Modify the StartTask to install all your dependencies and run the unit tests. In this example, we copy the rendering application to a desired path, install vc-redist, nvidia drivers, run the end-to-end functional tests and run the server-deploy-script to set the correct signaling/TURN server information and start the rendering application as a Windows service:

// Command to start the rendering service
var startRenderingCommand = string.Format(
    "cmd /c powershell -command \"start-process powershell -verb runAs -ArgumentList '-ExecutionPolicy Unrestricted -file %AZ_BATCH_APP_PACKAGE_server-deploy-script#1.0%\\server_deploy.ps1 {1} {2} {3} {4} {5} {6} {7} {0} '\"",
    this.serverPath,
    string.Format("turn:{0}:3478", turnServerIp),
    "username",
    "password",
    this.signalingServerUrl,
    this.signalingServerPort,
    5000,
    this.maxUsersPerRenderingNode);

// Create and assign the StartTask that will be executed when compute nodes join the pool.
pool.StartTask = new StartTask
{
    // Install all packages and run Unit tests to ensure the node is ready for streaming
    CommandLine = string.Format(
        "cmd /c robocopy %AZ_BATCH_APP_PACKAGE_sample-server#1.0% {0} /E && " +
        "cmd /c %AZ_BATCH_APP_PACKAGE_vc-redist#2015%\\vc_redist.x64.exe /install /passive /norestart && " +
        "cmd /c %AZ_BATCH_APP_PACKAGE_NVIDIA#391.58%\\setup.exe /s && " +
        "cmd /c %AZ_BATCH_APP_PACKAGE_native-server-tests#1%\\NativeServerTests\\NativeServer.Tests.exe --gtest_also_run_disabled_tests --gtest_filter=\"*Driver*:*Hardware*\" &&" +
        startRenderingCommand,
    this.serverPath),
    UserIdentity = new UserIdentity(new AutoUserSpecification(AutoUserScope.Task, ElevationLevel.Admin)),
    WaitForSuccess = true,
    MaxTaskRetryCount = 2
};

10. Run the Web project, locally or in the cloud.

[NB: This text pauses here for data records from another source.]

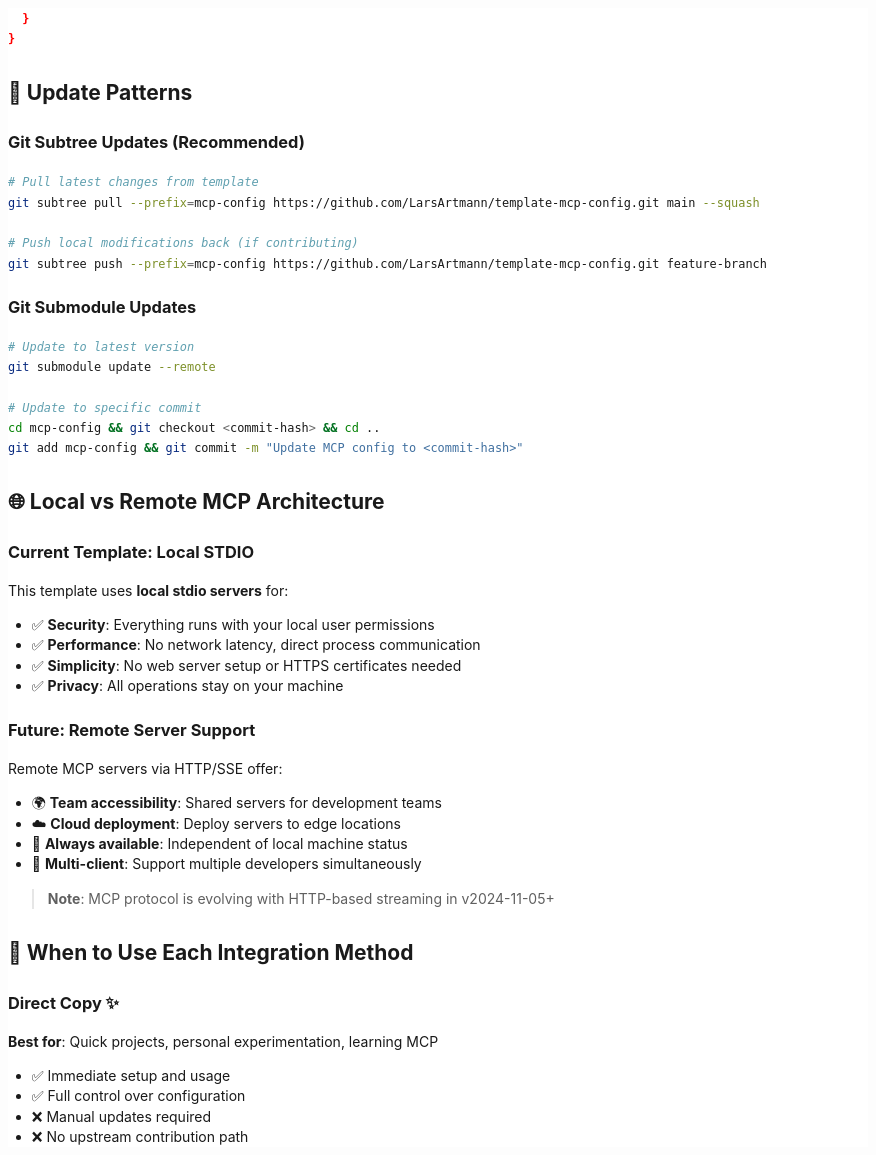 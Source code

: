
 ```json
  }
}
```

## 🔄 Update Patterns

### Git Subtree Updates (Recommended)
```bash
# Pull latest changes from template
git subtree pull --prefix=mcp-config https://github.com/LarsArtmann/template-mcp-config.git main --squash

# Push local modifications back (if contributing)
git subtree push --prefix=mcp-config https://github.com/LarsArtmann/template-mcp-config.git feature-branch
```

### Git Submodule Updates
```bash
# Update to latest version
git submodule update --remote

# Update to specific commit
cd mcp-config && git checkout <commit-hash> && cd ..
git add mcp-config && git commit -m "Update MCP config to <commit-hash>"
```

## 🌐 Local vs Remote MCP Architecture

### Current Template: Local STDIO
This template uses **local stdio servers** for:
- ✅ **Security**: Everything runs with your local user permissions
- ✅ **Performance**: No network latency, direct process communication
- ✅ **Simplicity**: No web server setup or HTTPS certificates needed
- ✅ **Privacy**: All operations stay on your machine

### Future: Remote Server Support
Remote MCP servers via HTTP/SSE offer:
- 🌍 **Team accessibility**: Shared servers for development teams
- ☁️ **Cloud deployment**: Deploy servers to edge locations
- 🔄 **Always available**: Independent of local machine status
- 👥 **Multi-client**: Support multiple developers simultaneously

> **Note**: MCP protocol is evolving with HTTP-based streaming in v2024-11-05+

## 🎯 When to Use Each Integration Method

### Direct Copy ✨
**Best for**: Quick projects, personal experimentation, learning MCP
- ✅ Immediate setup and usage
- ✅ Full control over configuration
- ❌ Manual updates required
- ❌ No upstream contribution path
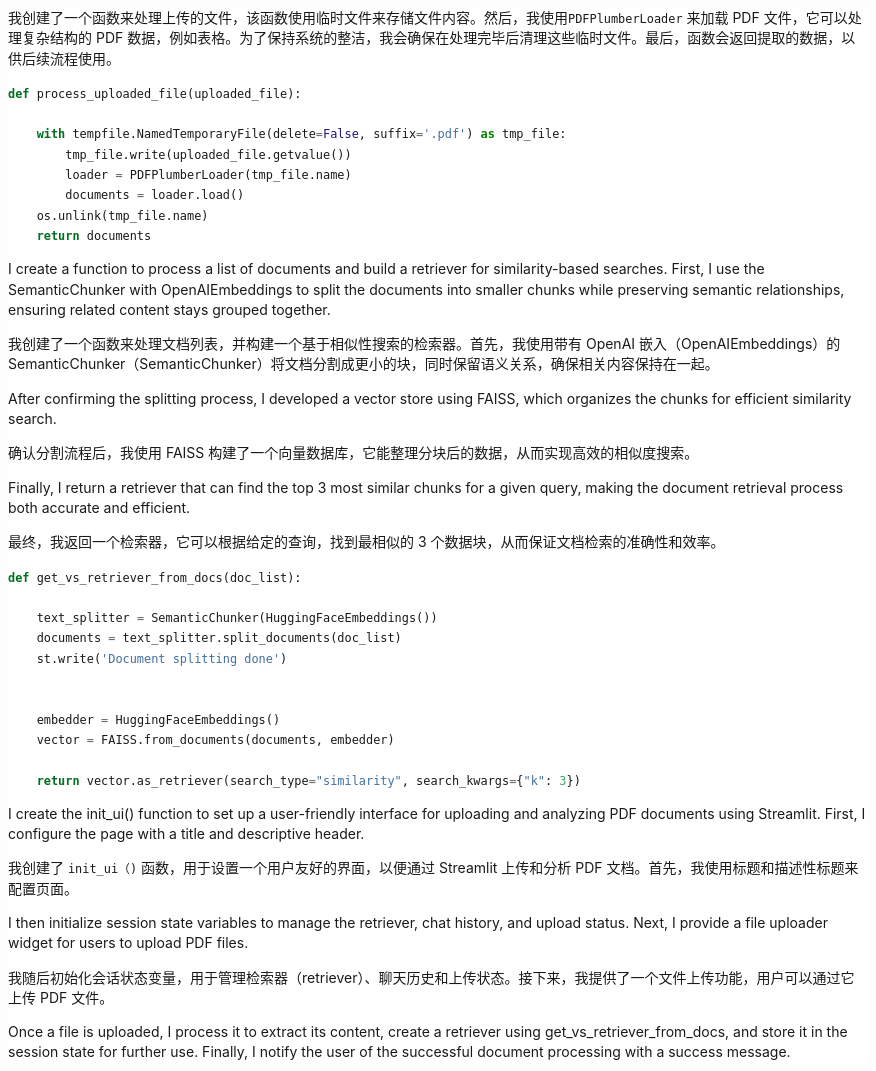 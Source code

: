 我创建了一个函数来处理上传的文件，该函数使用临时文件来存储文件内容。然后，我使用`PDFPlumberLoader` 来加载 PDF 文件，它可以处理复杂结构的 PDF 数据，例如表格。为了保持系统的整洁，我会确保在处理完毕后清理这些临时文件。最后，函数会返回提取的数据，以供后续流程使用。

```python
def process_uploaded_file(uploaded_file):

    with tempfile.NamedTemporaryFile(delete=False, suffix='.pdf') as tmp_file:
        tmp_file.write(uploaded_file.getvalue())
        loader = PDFPlumberLoader(tmp_file.name)
        documents = loader.load()
    os.unlink(tmp_file.name)
    return documents
```

I create a function to process a list of documents and build a retriever for similarity-based searches. First, I use the SemanticChunker with OpenAIEmbeddings to split the documents into smaller chunks while preserving semantic relationships, ensuring related content stays grouped together.

我创建了一个函数来处理文档列表，并构建一个基于相似性搜索的检索器。首先，我使用带有 OpenAI 嵌入（OpenAIEmbeddings）的 SemanticChunker（SemanticChunker）将文档分割成更小的块，同时保留语义关系，确保相关内容保持在一起。

After confirming the splitting process, I developed a vector store using FAISS, which organizes the chunks for efficient similarity search.

确认分割流程后，我使用 FAISS 构建了一个向量数据库，它能整理分块后的数据，从而实现高效的相似度搜索。

Finally, I return a retriever that can find the top 3 most similar chunks for a given query, making the document retrieval process both accurate and efficient.

最终，我返回一个检索器，它可以根据给定的查询，找到最相似的 3 个数据块，从而保证文档检索的准确性和效率。

```python
def get_vs_retriever_from_docs(doc_list):

    text_splitter = SemanticChunker(HuggingFaceEmbeddings())
    documents = text_splitter.split_documents(doc_list)
    st.write('Document splitting done')
    
    
    embedder = HuggingFaceEmbeddings()
    vector = FAISS.from_documents(documents, embedder)

    return vector.as_retriever(search_type="similarity", search_kwargs={"k": 3})
```

I create the init_ui() function to set up a user-friendly interface for uploading and analyzing PDF documents using Streamlit. First, I configure the page with a title and descriptive header.

我创建了 `init_ui（)` 函数，用于设置一个用户友好的界面，以便通过 Streamlit 上传和分析 PDF 文档。首先，我使用标题和描述性标题来配置页面。

I then initialize session state variables to manage the retriever, chat history, and upload status. Next, I provide a file uploader widget for users to upload PDF files.

我随后初始化会话状态变量，用于管理检索器（retriever）、聊天历史和上传状态。接下来，我提供了一个文件上传功能，用户可以通过它上传 PDF 文件。

Once a file is uploaded, I process it to extract its content, create a retriever using get_vs_retriever_from_docs, and store it in the session state for further use. Finally, I notify the user of the successful document processing with a success message.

Update the JSON configuration file for your environment
Refer to the sample settings below and replace with your own values
Run the Web App project locally or after deploying to your Azure account

{
  "BatchAccountName": "BATCH_ACCOUNT_NAME",
  "BatchAccountKey": "BATCH_ACCOUNT_KEY",
  "BatchAccountUrl": "https://BATCH_ACCOUNT_URL",
  "AuthorityUri": "AZURE_AD_URI",
  "BatchResourceUri": "BATCH_RESOURCE_URI",
  "ClientId": "AZURE_AD_CLIENT_ID",
  "RedirectUri": "AZURE_AD_REDIRECT_URI",
  "Vnet": "/subscriptions/{subscription}/resourceGroups/{group}/providers/{provider}/virtualNetworks/{network}/subnets/{subnet}",
  "SignalingServerUrl": "SIGNALING_URI",
  "SignalingServerPort": null,
  "DedicatedTurnNodes": "1",
  "DedicatedRenderingNodes": "1",
  "MaxUsersPerRenderingNode": "3",
  "AutomaticScalingUpThreshold": "0",
  "AutomaticScalingDownThreshold": "0",
  "MinimumRenderingPools": 1,
  "AutomaticDownscaleTimeoutMinutes": 5
}

BatchAccountName, BatchAccountKey, BatchAccountUrl: These keys are used to access the Batch service created in step 4. (required)
AuthorityUri, BatchResourceUri, ClientId, RedirectUri: Required keys for TokenCredentials which needs Azure AD. This will give full access to the Batch service with custom images creation. (optional but recommended)
Vnet: Use the vnet created in step 2 in the following format /subscriptions/{subscription}/resourceGroups/{group}/providers/{provider}/virtualNetworks/{network}/subnets/{subnet} (optional but recommended)
SignalingServerUrl, SignalingServerPort: The URL and port of the signaling server created in step 3 (required)
DedicatedTurnNodes: Number of TURN server to create inside Batch. (Minimum 1 required)
DedicatedRenderingNodes: Number of rendering server per pool. (Minimum 1 required)
MaxUsersPerRenderingNode: Number of max users per rendering server. (Minimum 1 required)
AutomaticScalingUpThreshold: A percentage threshold to automatically spin up a new rendering pool if the percentage of active users exceeds it. For example a 50 value will automatically create a new pool if the number active users exceeds 50% of the total capacity. 0 will disable this feature. (optional)
AutomaticScalingDownThreshold: A percentage threshold to automatically remove rendering pools if the percentage of active users drops below it. It is used in conjunction with MinimumRenderingPools and AutomaticDownscaleTimeoutMinutes. 0 will disable this feature. (optional)
MinimumRenderingPools: The minimum number of rendering pools to keep alive in the Batch service. (optional)
AutomaticDownscaleTimeoutMinutes: The time to wait in minutes until a scale down is triggered. For example, if the number of active users drops below the scaling down threshold, we start a timer to check for x minutes if this case stays true. If during this time the number of active users goes over the threshold, the scale down timer is cancelled. If it is still valid after the timeout, we scale down the rendering pools. (optional)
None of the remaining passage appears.